Ölümünden kısa süre önce verdiği söyleşide, yaşamında onu en çok etkileyen, ona ilham veren üç insanın John Lennon, Che Guevara ve Fidel Castro olduğunu söylüyordu. Küba, hayalindeki Brezilya’ydı. “Keşke Küba’da dünyaya gelseydim!” demiş. Hayalinde yatan, herkesin aynı fırsatlara sahip olduğu, eşitliğin temel olduğu, zenginle, yoksul arasındaki farkın uçurum olmadığı ülke…

1982 Brezilya’sını formasını giydiği en özel takım olarak tanımlıyordu. 1986 Dünya Kupasının Brezilya takımı ona göre bir önceki turnuvaya göre daha zayıftı. 1982’nin takımını inşa etmek üç sene sürmüş, 1986’nın derme çatma takımı ise bir kaç haftada bir araya getirilmişti. Ancak hayat karşısındaki duruşu, politik görüşü, futboldan, kazanılan kupalardan, zaferlerden çok ama çok daha önemliydi. Dünya Kupasını hiç kaldıramamış olmasına üzülüp üzülmediğini soran bir gazeteciye şöyle cevap vermişti: “Unvanların ne ehemmiyeti var? Biz oynadığımız oyunla turnuvaya heyecan getirmiştik. Biz o turnuvanın en keyif veren takımıydık. Sorun bakalım insanlara, 1982 Dünya Kupasından neyi hatırlarlar? Ben söyleyeyim, İtalya’yı değil, Brezilya’yı!”
Kariyerinin ilerleyen zamanlarında kendisine sunulan, Pele gibi futbol elçisi olma önerisini elinin tersi ile itmiş. Endüstriyel futbolun, ıvır zıvırla uğraşan ticari kuklası olmak istemediğindendir muhtemel…

***

4 Aralık 2011 tarihinde, Sao Paul’daki Albert Einstein Hastanesi’nde geride altı çocuğunu ve arkasından ağlayan bir ulusu bırakarak aramızdan ayrıldığında 57 yaşındaydı Socrates. Yoksulluğun kader olduğu topraklarda düzenlenen ve hemen her gün büyük protestolara sahne olan 2014 Dünya Kupasını göremedi.

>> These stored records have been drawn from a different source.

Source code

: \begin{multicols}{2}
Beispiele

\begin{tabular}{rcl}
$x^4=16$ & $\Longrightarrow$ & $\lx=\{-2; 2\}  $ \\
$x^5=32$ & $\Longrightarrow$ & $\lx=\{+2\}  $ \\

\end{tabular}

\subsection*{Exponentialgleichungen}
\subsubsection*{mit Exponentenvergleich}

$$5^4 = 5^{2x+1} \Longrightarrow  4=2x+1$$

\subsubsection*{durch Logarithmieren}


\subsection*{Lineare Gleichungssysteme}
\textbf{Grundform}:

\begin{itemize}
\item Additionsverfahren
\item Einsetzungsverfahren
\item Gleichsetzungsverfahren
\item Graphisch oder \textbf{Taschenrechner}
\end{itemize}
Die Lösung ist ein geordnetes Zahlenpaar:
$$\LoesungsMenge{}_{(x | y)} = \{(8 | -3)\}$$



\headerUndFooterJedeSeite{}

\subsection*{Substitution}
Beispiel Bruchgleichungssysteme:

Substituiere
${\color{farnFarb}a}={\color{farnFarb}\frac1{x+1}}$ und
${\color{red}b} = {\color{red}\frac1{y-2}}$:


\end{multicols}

Turnuvanın Brezilya’ya verildiği açıklandığında, durumdan hiç memnun olmamıştı. Kupanın ülkeye hiçbir şey kazandırmayacağını, maliyetin halkın cebinden çıkacağını, zenginlerin daha da zenginleşeceğini, yolsuzluğun ve hırsızlığın tavan yapacağını düşünüyordu. Ülkede Dünya Kupası düzenlemek, başta sağlık ve ulaşım olmak üzere kamu harcamalarının kısılması demekti. Bu yüzden Brezilya halkı daha fakirleşecek ve Kupa’nın halka hiçbir getirisi olmayacaktı.
Geçenlerde bir internet sitesinde rastladığım, ev sahibi takımın maçının başlamasına yakın stada akan sarı formalı taraftarların arasında, çöp yığınları içinde yiyecek arayan bir kadının fotoğrafı Socrates’in haklılığını anlatıyordu görmesini bilenlere. O yüzden kendi adıma, 2014 Dünya Kupasından geriye kalan sanırım o fotoğraf karesi olacak. Zira o güzel Brezilyalının söylediği gibi, “Maç dediğin 90 dakika sonunda biter, ama hayat devam eder!”

Ziya Adnan
23 Haziran 2014

Socrates

Rudolph Valentino yüzlü Çingene…

Rudolph Valentino yüzlü Çingene…

Uzaklardan…

“Bir gece tüm parasını bir kumarhanede yitirdi. Başka bir gece kim bilir nerede yitirdi yaşama sevincini? Son gecesinde ise bir yoksullar yurdunda sayıklayarak öldü…”
Eduardo Galeano

Futbolun bilindik klişesidir, kafa gollerini benimsemiş topçular için “hava toplarında çok iyi” derler. Genelde uzun olur bunlar, fiziklerini iyi kullanırlar, iyi sıçrarlar. İlk etapta aklıma gelenler Miroslav Klose, Jan Koller, Luca Toni, Alan Shearer, bizde ise Hakan Şükür… Ama bir tanesi var ki, anlatmadan olmaz. “Rio’nun Prensi” olarak bilinirmiş futbol oynadığı siyah beyaz yillarda, yetenekli, karizmatik ama aynı zamanda öfkesini kontrol edemeyen bir deli… Bu vesileyle anlatalım günümüzden çok zaman önce yaşamış, belki de yeşil sahaların gelmiş geçmiş en iyi kafacısının hazin hikâyesini…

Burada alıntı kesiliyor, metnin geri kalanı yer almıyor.